Doesn’t Everyone Already Have One?
Was over a friend’s house watching baseball on TV tonight - prime time commercial TV, something I never see (don’t have a set myself).
The car ads are amazing. A guy walking down the street, notices a car and stops to look it over. Were it a woman he was checking out like that he would have been arrested for stalking, or maybe just lewd and lascivious. A Range Rover driving on a newly formed lava field, I believe this car would make your life exhilarating, some BMW promising that you would be extraordinary should you purchase one.
I felt out of touch. This does not match the reality I see around me day to day. We bog down in traffic, we cannot find a parking space, we drive on asphalt - perhaps fresh paved, perhaps potholed, sometimes out in the country a ways, but always asphalt (I know there are some young bucks out their thinking about the time they drove daddy’s ford off in a field last summer …) I don’t get it.

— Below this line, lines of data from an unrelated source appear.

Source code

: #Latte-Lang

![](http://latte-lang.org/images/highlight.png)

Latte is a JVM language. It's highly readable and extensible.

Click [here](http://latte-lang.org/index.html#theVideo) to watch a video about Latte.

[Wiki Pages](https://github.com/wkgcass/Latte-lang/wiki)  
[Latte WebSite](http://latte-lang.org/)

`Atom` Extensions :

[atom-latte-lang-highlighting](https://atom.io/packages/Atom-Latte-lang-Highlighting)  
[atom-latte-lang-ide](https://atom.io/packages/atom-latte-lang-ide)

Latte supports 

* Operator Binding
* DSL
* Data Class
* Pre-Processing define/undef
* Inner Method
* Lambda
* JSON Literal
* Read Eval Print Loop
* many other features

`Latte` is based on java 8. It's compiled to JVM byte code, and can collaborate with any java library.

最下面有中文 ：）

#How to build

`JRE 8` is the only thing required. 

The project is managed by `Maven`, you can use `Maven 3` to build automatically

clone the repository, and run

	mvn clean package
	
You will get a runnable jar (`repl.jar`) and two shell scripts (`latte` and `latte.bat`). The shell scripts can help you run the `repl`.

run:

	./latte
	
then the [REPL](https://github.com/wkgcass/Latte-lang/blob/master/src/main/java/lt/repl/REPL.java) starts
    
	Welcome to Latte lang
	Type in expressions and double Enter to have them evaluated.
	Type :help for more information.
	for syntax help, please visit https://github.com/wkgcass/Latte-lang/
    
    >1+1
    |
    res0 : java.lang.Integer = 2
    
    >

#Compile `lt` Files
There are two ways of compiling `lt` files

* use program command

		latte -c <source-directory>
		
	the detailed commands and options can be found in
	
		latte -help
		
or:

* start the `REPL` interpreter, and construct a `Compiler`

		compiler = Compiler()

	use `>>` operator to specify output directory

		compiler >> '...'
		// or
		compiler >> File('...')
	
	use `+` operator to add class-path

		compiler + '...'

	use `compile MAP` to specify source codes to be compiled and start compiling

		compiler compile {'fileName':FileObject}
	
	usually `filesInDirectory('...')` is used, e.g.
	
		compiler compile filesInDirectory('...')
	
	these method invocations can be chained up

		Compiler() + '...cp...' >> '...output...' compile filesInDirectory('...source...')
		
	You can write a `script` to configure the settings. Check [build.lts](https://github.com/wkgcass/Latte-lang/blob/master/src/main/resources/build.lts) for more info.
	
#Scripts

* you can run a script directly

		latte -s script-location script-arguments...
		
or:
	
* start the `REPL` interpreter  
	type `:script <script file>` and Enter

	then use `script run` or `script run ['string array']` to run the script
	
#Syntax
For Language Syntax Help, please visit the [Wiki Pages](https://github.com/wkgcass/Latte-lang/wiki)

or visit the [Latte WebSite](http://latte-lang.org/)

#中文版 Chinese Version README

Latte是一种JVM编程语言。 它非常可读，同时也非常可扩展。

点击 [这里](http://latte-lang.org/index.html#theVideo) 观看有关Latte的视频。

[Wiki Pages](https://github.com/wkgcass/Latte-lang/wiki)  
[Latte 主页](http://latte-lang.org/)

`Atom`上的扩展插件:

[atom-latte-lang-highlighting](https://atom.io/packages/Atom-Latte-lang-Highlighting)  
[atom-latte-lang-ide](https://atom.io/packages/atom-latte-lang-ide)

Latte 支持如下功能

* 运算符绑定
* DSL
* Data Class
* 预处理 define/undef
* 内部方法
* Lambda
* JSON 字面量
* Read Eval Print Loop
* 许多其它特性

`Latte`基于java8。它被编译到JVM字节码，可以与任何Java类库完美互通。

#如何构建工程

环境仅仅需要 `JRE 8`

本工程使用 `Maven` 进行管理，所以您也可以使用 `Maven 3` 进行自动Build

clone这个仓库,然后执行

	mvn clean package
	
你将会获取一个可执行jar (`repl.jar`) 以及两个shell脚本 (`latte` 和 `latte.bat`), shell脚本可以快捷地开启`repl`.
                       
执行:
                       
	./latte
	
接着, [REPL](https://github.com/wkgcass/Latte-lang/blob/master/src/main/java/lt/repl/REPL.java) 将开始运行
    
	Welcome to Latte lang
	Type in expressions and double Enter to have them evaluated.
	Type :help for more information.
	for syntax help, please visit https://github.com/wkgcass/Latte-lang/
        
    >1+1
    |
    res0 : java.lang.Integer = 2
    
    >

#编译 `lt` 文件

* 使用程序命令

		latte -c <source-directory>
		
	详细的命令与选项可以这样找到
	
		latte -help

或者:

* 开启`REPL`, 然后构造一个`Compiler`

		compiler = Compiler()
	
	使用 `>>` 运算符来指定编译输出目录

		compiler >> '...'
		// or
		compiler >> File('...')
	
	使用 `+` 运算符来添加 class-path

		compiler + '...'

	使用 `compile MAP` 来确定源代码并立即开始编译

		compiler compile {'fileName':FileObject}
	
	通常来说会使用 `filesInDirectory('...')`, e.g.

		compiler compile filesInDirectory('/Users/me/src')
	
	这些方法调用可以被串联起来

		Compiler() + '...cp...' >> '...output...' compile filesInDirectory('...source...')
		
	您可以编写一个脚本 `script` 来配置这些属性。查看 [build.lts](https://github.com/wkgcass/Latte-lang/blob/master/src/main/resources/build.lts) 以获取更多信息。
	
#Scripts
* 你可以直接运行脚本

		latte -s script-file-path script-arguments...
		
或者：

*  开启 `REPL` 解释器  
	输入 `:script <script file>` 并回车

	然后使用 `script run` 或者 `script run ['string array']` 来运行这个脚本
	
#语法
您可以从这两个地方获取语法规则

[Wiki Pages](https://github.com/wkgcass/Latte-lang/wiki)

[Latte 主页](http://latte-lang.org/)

And I thought … doesn’t everybody already have a one? There seems to be no shortage of cars. So I looked up some numbers.
US Population - roughly 300 million. Between the ages of 18 and 64 - prime ‘need a car’ years, down to 186 million. And, according to a couple of sources (census, NADA) there are about 136 million cars currently “in operation”. That is not quite one for everybody, but pretty close, one for seven out of ten.
And, new car sales (at registered new car dealers only) have exceed new persons added to the US population annually by about a factor of 8 (16m vs roughly 2M annually) for the past several years.
So, it seems to me that pretty much everyone who needs a car most likely already has one. That would explain the commercials. I guess it is no surprise, but they are not selling cars, not selling something that anyone has a real need for.
They are selling sex, excitement, glamour, self-worth.
The illusion is astonishing, the costs real high and … everyone pretty much already has one.